Task item
All of the data is to be set down again without any alteration.

=== Exercise input ===

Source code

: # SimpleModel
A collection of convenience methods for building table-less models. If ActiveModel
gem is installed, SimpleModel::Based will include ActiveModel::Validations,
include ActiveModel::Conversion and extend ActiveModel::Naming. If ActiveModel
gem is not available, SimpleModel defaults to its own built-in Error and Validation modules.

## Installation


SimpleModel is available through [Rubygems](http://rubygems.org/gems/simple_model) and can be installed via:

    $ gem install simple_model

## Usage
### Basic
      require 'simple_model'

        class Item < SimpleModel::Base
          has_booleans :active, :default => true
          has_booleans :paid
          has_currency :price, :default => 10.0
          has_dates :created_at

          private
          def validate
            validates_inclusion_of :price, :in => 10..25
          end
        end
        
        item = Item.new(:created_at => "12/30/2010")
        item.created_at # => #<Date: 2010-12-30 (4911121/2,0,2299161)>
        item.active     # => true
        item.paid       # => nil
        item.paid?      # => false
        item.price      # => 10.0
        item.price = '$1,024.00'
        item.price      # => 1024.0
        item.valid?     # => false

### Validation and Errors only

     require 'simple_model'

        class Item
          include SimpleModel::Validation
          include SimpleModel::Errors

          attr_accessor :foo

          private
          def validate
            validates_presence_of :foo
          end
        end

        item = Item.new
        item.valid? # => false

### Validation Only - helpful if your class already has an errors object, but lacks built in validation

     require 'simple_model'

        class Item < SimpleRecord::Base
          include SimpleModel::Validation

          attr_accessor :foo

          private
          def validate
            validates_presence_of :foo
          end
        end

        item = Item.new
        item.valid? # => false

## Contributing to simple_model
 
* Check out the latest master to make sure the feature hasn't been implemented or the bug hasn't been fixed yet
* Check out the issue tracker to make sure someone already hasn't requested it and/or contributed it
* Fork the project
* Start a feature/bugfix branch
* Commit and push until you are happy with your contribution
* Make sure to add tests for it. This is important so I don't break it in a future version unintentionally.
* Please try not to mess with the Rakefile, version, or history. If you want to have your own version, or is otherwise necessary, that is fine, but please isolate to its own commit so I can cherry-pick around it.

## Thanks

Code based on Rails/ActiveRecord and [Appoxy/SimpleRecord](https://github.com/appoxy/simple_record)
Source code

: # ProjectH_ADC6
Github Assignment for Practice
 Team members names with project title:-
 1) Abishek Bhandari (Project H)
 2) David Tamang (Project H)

===

Answer area
Source code

: # SimpleModel
A collection of convenience methods for building table-less models. If ActiveModel
gem is installed, SimpleModel::Based will include ActiveModel::Validations,
include ActiveModel::Conversion and extend ActiveModel::Naming. If ActiveModel
gem is not available, SimpleModel defaults to its own built-in Error and Validation modules.

## Installation


SimpleModel is available through [Rubygems](http://rubygems.org/gems/simple_model) and can be installed via:

    $ gem install simple_model

## Usage
### Basic
      require 'simple_model'

        class Item < SimpleModel::Base
          has_booleans :active, :default => true
          has_booleans :paid
          has_currency :price, :default => 10.0
          has_dates :created_at

          private
          def validate
            validates_inclusion_of :price, :in => 10..25
          end
        end
        
        item = Item.new(:created_at => "12/30/2010")
        item.created_at # => #<Date: 2010-12-30 (4911121/2,0,2299161)>
        item.active     # => true
        item.paid       # => nil
        item.paid?      # => false
        item.price      # => 10.0
        item.price = '$1,024.00'
        item.price      # => 1024.0
        item.valid?     # => false

### Validation and Errors only

     require 'simple_model'

        class Item
          include SimpleModel::Validation
          include SimpleModel::Errors

          attr_accessor :foo

          private
          def validate
            validates_presence_of :foo
          end
        end

        item = Item.new
        item.valid? # => false

### Validation Only - helpful if your class already has an errors object, but lacks built in validation

     require 'simple_model'

        class Item < SimpleRecord::Base
          include SimpleModel::Validation

          attr_accessor :foo

          private
          def validate
            validates_presence_of :foo
          end
        end

        item = Item.new
        item.valid? # => false

## Contributing to simple_model
 
* Check out the latest master to make sure the feature hasn't been implemented or the bug hasn't been fixed yet
* Check out the issue tracker to make sure someone already hasn't requested it and/or contributed it
* Fork the project
* Start a feature/bugfix branch
* Commit and push until you are happy with your contribution
* Make sure to add tests for it. This is important so I don't break it in a future version unintentionally.
* Please try not to mess with the Rakefile, version, or history. If you want to have your own version, or is otherwise necessary, that is fine, but please isolate to its own commit so I can cherry-pick around it.

## Thanks

Code based on Rails/ActiveRecord and [Appoxy/SimpleRecord](https://github.com/appoxy/simple_record)
Source code

: # ProjectH_ADC6
Github Assignment for Practice
 Team members names with project title:-
 1) Abishek Bhandari (Project H)
 2) David Tamang (Project H)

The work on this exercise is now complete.